A literature festival should hit the zeitgeist. Publishers naturally want their authors to shine, to create, be part of, or further the zeitgeist. Successful books occur like fireworks. They suspend disbelief in the reader. They shine beautifully and momentarily. If the metaphor stands then literature festivals are spectacular firework displays, a celebration of the vitality of literature. The audience attends to experience in awe the nightly spectacle. In an age of click and buy this contrasting live event is a wondrous thing.
If Moses were around on a world tour maybe he would have delivered a version of his radical “sermon”: Published by Canongate? He would have “performed” at Hay On Wye. If Martin Luther King was visiting London no doubt he would have read from his book at London Literature Festival: published by Bloomsbury? The book whose story imprints into the mind of a nation long after it has been experienced, long after the momentary display is the truly successful one.

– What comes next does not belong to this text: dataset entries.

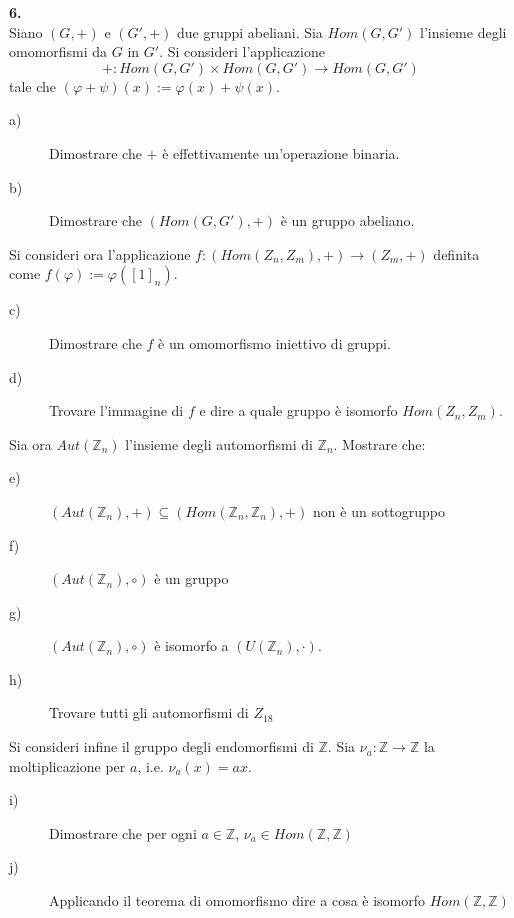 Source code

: \documentclass[italian,a4paper,11pt]
{article}
\newcommand{\Z}{\mathbb Z}
\begin{document}
\vspace{0.4 cm}
\noindent
\begin{Ex}\textbf{ 6.}\\
Siano $(G, +)$ e $(G', +)$ due gruppi abeliani. Sia $Hom(G,G')$ l'insieme degli
omomorfismi da $G$ in $G'$. Si consideri l'applicazione
$$ + : Hom(G,G') \times Hom(G,G') \longrightarrow Hom(G,G') $$
tale che $(\varphi + \psi )(x) := \varphi(x) + \psi(x)$.
\begin{description}
\item[a)] Dimostrare che $+$ \`e effettivamente un'operazione binaria.
\item[b)] Dimostrare che $(Hom(G,G'), +)$ \`e un gruppo abeliano.
\end{description}
Si consideri ora l'applicazione $f : (Hom(Z_n,Z_m), +) \rightarrow (Z_m, +)$ definita
come $f(\varphi) := \varphi([1]_n)$.
\begin{description}
\item[c)] Dimostrare che $f$ \`e un omomorfismo iniettivo di gruppi.
\item[d)] Trovare l'immagine di $f$ e dire a quale gruppo \`e isomorfo $Hom(Z_n,Z_m)$.
\end{description}
Sia ora $Aut(\Z_n)$ l'insieme degli automorfismi di $\Z_n$. Mostrare che:
\begin{description}
\item[e)] $(Aut(\Z_n), +) \subseteq (Hom(\Z_n,\Z_n), +)$ non \`e un sottogruppo
\item[f)] $(Aut(\Z_n), \circ)$ \`e un gruppo
\item[g)] $(Aut(\Z_n), \circ)$ \`e isomorfo a $(U(\Z_n), \cdot)$.
\item[h)] Trovare tutti gli automorfismi di $Z_{18}$
\end{description}
Si consideri infine il gruppo degli endomorfismi di $\Z$. Sia $\nu_a : \Z \rightarrow \Z$ la
moltiplicazione per $a$, i.e. $\nu_a(x) = ax$.
\begin{description}
\item[i)] Dimostrare che per ogni $a \in \Z$, $\nu_a \in Hom(\Z,\Z)$
\item[j)] Applicando il teorema di omomorfismo dire a cosa \`e isomorfo $Hom(\Z,\Z)$
\end{description}
\end{Ex}
\end{document}
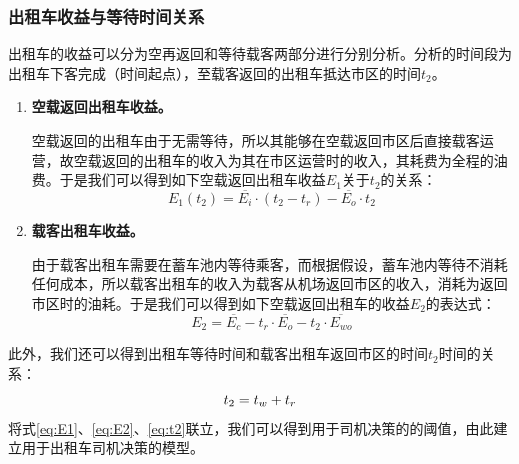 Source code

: \documentclass{cumcm}
\begin{document}
\subsubsection{出租车收益与等待时间关系}
出租车的收益可以分为空再返回和等待载客两部分进行分别分析。分析的时间段为出租车下客完成（时间起点），至载客返回的出租车抵达市区的时间$t_2$。
\begin{enumerate}[(1)]
	\item \textbf{空载返回出租车收益。}\par
	空载返回的出租车由于无需等待，所以其能够在空载返回市区后直接载客运营，故空载返回的出租车的收入为其在市区运营时的收入，其耗费为全程的油费。于是我们可以得到如下空载返回出租车收益$E_1$关于$t_2$的关系：
	\begin{equation}
		E_1(t_2)=\overline{E_i}\cdot(t_2-t_r)-\overline{E_o}\cdot t_2
		\label{eq:E1}
	\end{equation}
	\item \textbf{载客出租车收益。}\par
	由于载客出租车需要在蓄车池内等待乘客，而根据假设，蓄车池内等待不消耗任何成本，所以载客出租车的收入为载客从机场返回市区的收入，消耗为返回市区时的油耗。于是我们可以得到如下空载返回出租车的收益$E_2$的表达式：
	\begin{equation}
		E_2=\overline{E_c}-t_r\cdot\overline{E_o}-t_2\cdot\overline{E_{wo}}
		\label{eq:E2}
	\end{equation}
\end{enumerate}
\par
此外，我们还可以得到出租车等待时间\waittime 和载客出租车返回市区的时间$t_2$时间的关系：
\begin{equation}
	t_2=\mbox{$t_w$}+t_r
	\label{eq:t2}
\end{equation}
将式\ref{eq:E1}、\ref{eq:E2}、\ref{eq:t2}联立，我们可以得到用于司机决策的\waittime 的阈值，由此建立用于出租车司机决策的模型。
\end{document}
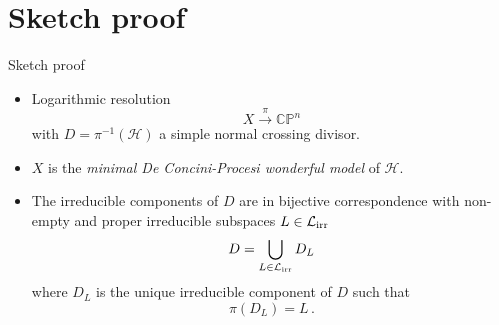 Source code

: \documentclass{beamer}
\newcommand{\CP}{\mathbb{CP}}
\newcommand{\mH}{\mathcal{H}}
\newcommand{\mLi}{\mathcal{L}_{\textup{irr}}}
\begin{document}
\section{Sketch proof}
\begin{frame}{Sketch proof}
	\begin{itemize}
		\item Logarithmic resolution
		\[
		X \xrightarrow{\pi} \CP^n
		\]
		with \(D = \pi^{-1}(\mH)\) a simple normal crossing divisor.
		
		\item \(X\) is the \emph{minimal De Concini-Procesi wonderful model} of \(\mH\). 
		
		\item The irreducible components of \(D\) are in bijective correspondence with non-empty and proper irreducible subspaces \(L \in \mLi\) 
		\[
		D = \bigcup_{L \in \mLi} D_L
		\]
		where \(D_L\) is the unique irreducible component of \(D\) such that 
		\[
		\pi(D_L) = L \,.
		\]
		
	\end{itemize}
\end{frame}
\end{document}
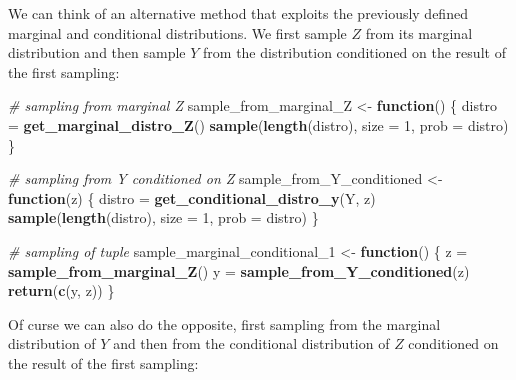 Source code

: \documentclass[
]{article}
\newenvironment{Shaded}{\begin{snugshade}}{\end{snugshade}}
\newcommand{\AttributeTok}[1]{\textcolor[rgb]{0.13,0.29,0.53}{#1}}
\newcommand{\CommentTok}[1]{\textcolor[rgb]{0.56,0.35,0.01}{\textit{#1}}}
\newcommand{\ControlFlowTok}[1]{\textcolor[rgb]{0.13,0.29,0.53}{\textbf{#1}}}
\newcommand{\DecValTok}[1]{\textcolor[rgb]{0.00,0.00,0.81}{#1}}
\newcommand{\FunctionTok}[1]{\textcolor[rgb]{0.13,0.29,0.53}{\textbf{#1}}}
\newcommand{\NormalTok}[1]{#1}
\newcommand{\OtherTok}[1]{\textcolor[rgb]{0.56,0.35,0.01}{#1}}
\begin{document}
We can think of an alternative method that exploits the previously
defined marginal and conditional distributions. We first sample \(Z\)
from its marginal distribution and then sample \(Y\) from the
distribution conditioned on the result of the first sampling:

\begin{Shaded}
\begin{Highlighting}[]
\CommentTok{\# sampling from marginal Z}
\NormalTok{sample\_from\_marginal\_Z }\OtherTok{\textless{}{-}} \ControlFlowTok{function}\NormalTok{() \{}
\NormalTok{    distro }\OtherTok{=} \FunctionTok{get\_marginal\_distro\_Z}\NormalTok{()}
    \FunctionTok{sample}\NormalTok{(}\FunctionTok{length}\NormalTok{(distro), }\AttributeTok{size =} \DecValTok{1}\NormalTok{, }\AttributeTok{prob =}\NormalTok{ distro)}
\NormalTok{\}}

\CommentTok{\# sampling from Y conditioned on Z}
\NormalTok{sample\_from\_Y\_conditioned }\OtherTok{\textless{}{-}} \ControlFlowTok{function}\NormalTok{(z) \{}
\NormalTok{    distro }\OtherTok{=} \FunctionTok{get\_conditional\_distro\_y}\NormalTok{(Y, z)}
    \FunctionTok{sample}\NormalTok{(}\FunctionTok{length}\NormalTok{(distro), }\AttributeTok{size =} \DecValTok{1}\NormalTok{, }\AttributeTok{prob =}\NormalTok{ distro)}
\NormalTok{\}}

\CommentTok{\# sampling of tuple}
\NormalTok{sample\_marginal\_conditional\_1 }\OtherTok{\textless{}{-}} \ControlFlowTok{function}\NormalTok{() \{}
\NormalTok{    z }\OtherTok{=} \FunctionTok{sample\_from\_marginal\_Z}\NormalTok{()}
\NormalTok{    y }\OtherTok{=} \FunctionTok{sample\_from\_Y\_conditioned}\NormalTok{(z)}
    \FunctionTok{return}\NormalTok{(}\FunctionTok{c}\NormalTok{(y, z))}
\NormalTok{\}}
\end{Highlighting}
\end{Shaded}

Of curse we can also do the opposite, first sampling from the marginal
distribution of \(Y\) and then from the conditional distribution of
\(Z\) conditioned on the result of the first sampling:
\end{document}
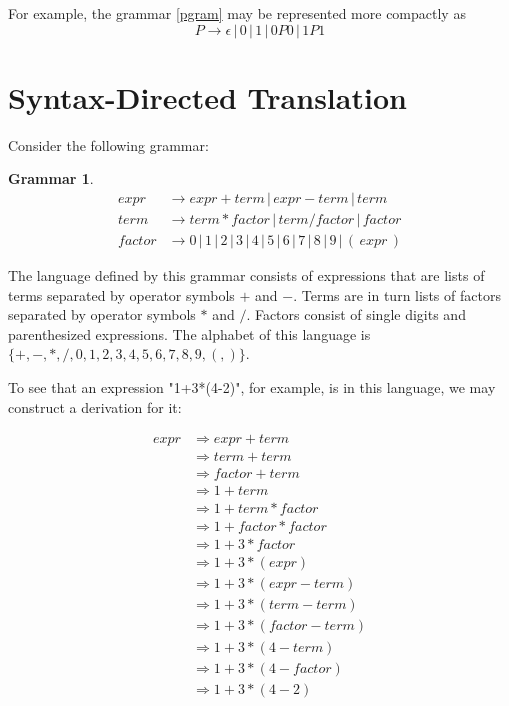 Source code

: \documentclass[a4paper,oneside,11pt]{book}
\theoremstyle{definition}
\newtheorem{grmr}{Grammar}[section]
\begin{document}
For example, the grammar \ref{pgram} may be represented more compactly as
$$P \rightarrow \epsilon \, | \, 0 \, | \, 1 \, | \, 0P0 \, | \, 1P1$$

\clearpage

\section{Syntax-Directed Translation}

Consider the following grammar:

\begin{grmr}\label{g:infix}
\begin{align*}
expr &\rightarrow expr + term\, |\, expr - term \,| \, term\\
term &\rightarrow term * factor\, |\, term / factor \, | \, factor\\
factor &\rightarrow 0\,|\,1\,|\,2\,|\,3\,|\,4\,|\,5\,|\,6\,|\,7\,|\,8\,|\,9\,|\,(\, expr \,)
\end{align*}
\end{grmr}

The language defined by this grammar consists of expressions that are lists of terms separated by
operator symbols $+$ and $-$. Terms are in turn lists of factors separated by operator symbols $*$ and $/$.
Factors consist of single digits and parenthesized expressions.
The alphabet of this language is $\{+, -, *, /, 0, 1, 2, 3, 4, 5, 6, 7, 8, 9, (, ) \}$.

To see that an expression "1+3*(4-2)", for example, is in this language, we may construct a
derivation for it:

\begin{align*}
expr &\Rightarrow expr + term\\
&\Rightarrow term + term\\
&\Rightarrow factor + term\\
&\Rightarrow 1 + term\\
&\Rightarrow 1 + term * factor\\
&\Rightarrow 1 + factor * factor\\
&\Rightarrow 1 + 3 * factor\\
&\Rightarrow 1 + 3 * ( expr )\\
&\Rightarrow 1 + 3 * ( expr - term )\\
&\Rightarrow 1 + 3 * ( term - term )\\
&\Rightarrow 1 + 3 * ( factor - term )\\
&\Rightarrow 1 + 3 * ( 4 - term )\\
&\Rightarrow 1 + 3 * ( 4 - factor )\\
&\Rightarrow 1 + 3 * ( 4 - 2 )\\
\end{align*}
\end{document}
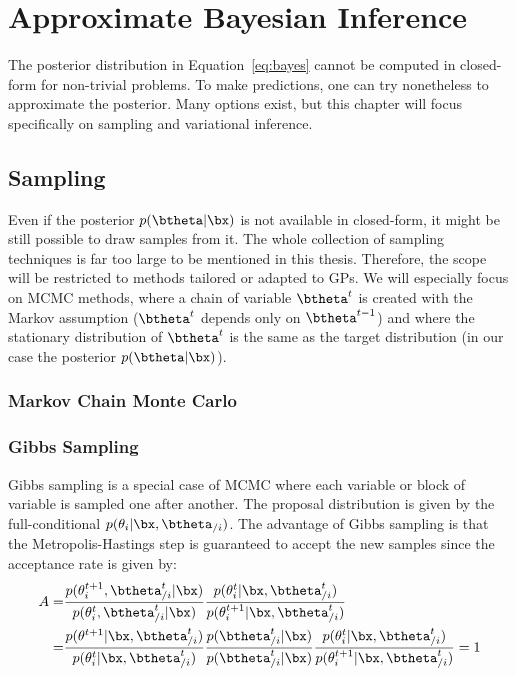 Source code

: \section{Approximate Bayesian Inference}
\label{sec:approx_inf}
The posterior distribution in Equation~\eqref{eq:bayes} cannot be computed in closed-form for non-trivial problems.
To make predictions, one can try nonetheless to approximate the posterior.
Many options exist, but this chapter will focus specifically on sampling and variational inference.

\subsection{Sampling}

Even if the posterior $p(\btheta|\bx)$ is not available in closed-form, it might be still possible to draw samples from it.
The whole collection of sampling techniques is far too large to be mentioned in this thesis.
Therefore, the scope will be restricted to methods tailored or adapted to \ac{GPs}.
We will especially focus on \ac{MCMC} methods, where a chain of variable $\btheta^t$ is created with the Markov assumption ($\btheta^t$ depends only on $\btheta^{t-1}$) and where the stationary distribution of $\btheta^t$ is the same as the target distribution (in our case the posterior $p(\btheta|\bx)$).

\subsubsection{Markov Chain Monte Carlo}

\subsubsection{Gibbs Sampling}

Gibbs sampling is a special case of \ac{MCMC} where each variable or block of variable is sampled one after another.
The proposal distribution is given by the full-conditional $p(\theta_i|\bx,\btheta_{/i})$.
The advantage of Gibbs sampling is that the Metropolis-Hastings step is guaranteed to accept the new samples since the acceptance rate is given by:
\begin{align*}
    A =& \frac{p(\theta^{t+1}_i,\btheta^t_{/i}|\bx)}{p(\theta^t_i,\btheta^t_{/i}|\bx)}\frac{p(\theta^t_i|\bx,\btheta^{t}_{/i})}{p(\theta^{t+1}_i|\bx,\btheta^t_{/i})}\\
    =& \frac{p(\theta^{t+1}|\bx, \btheta^{t}_{/i})}{p(\theta^t_i|\bx,\btheta^t_{/i})}\frac{p(\btheta^t_{/i}|\bx)}{p(\btheta^t_{/i}|\bx)}\frac{p(\theta^t_i|\bx,\btheta^{t}_{/i})}{p(\theta^{t+1}_i|\bx,\btheta^t_{/i})} = 1
\end{align*}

But when does a literature festival leave the need for zeitgeist for a more comfortable less dynamic life? When does it stop being zeitgeist and start becoming a clearing house for the PR people of the major publishers and confirmation for a less questioning audience? Like a writer, literature festivals can become indifferent to zeitgeist in the blinding light of their own success. Unbeknownst to the literature festival organiser authors are inadvertent experts in what makes a successful literature festival. Authors experience more literature festivals than festival organiser's themselves who are bound behind the curtain, like wizards of Odd, to the gargantuan task of logistics and programming
The thing about the zeitgeist is that it can not be manufactured. But it can and must be engaged. Rightnow the international and local zeitgeist is The Arab Spring, freedom of speech and the struggle against libel. The closure today of News Of The World and the questioning of News International is of local and international significance. Should our literature festivals stand up and be counted and for example elevate Simon Singh to his rightful place as the writer who has been fighting the libel laws for years for their benefit with as yet little true recognition from them.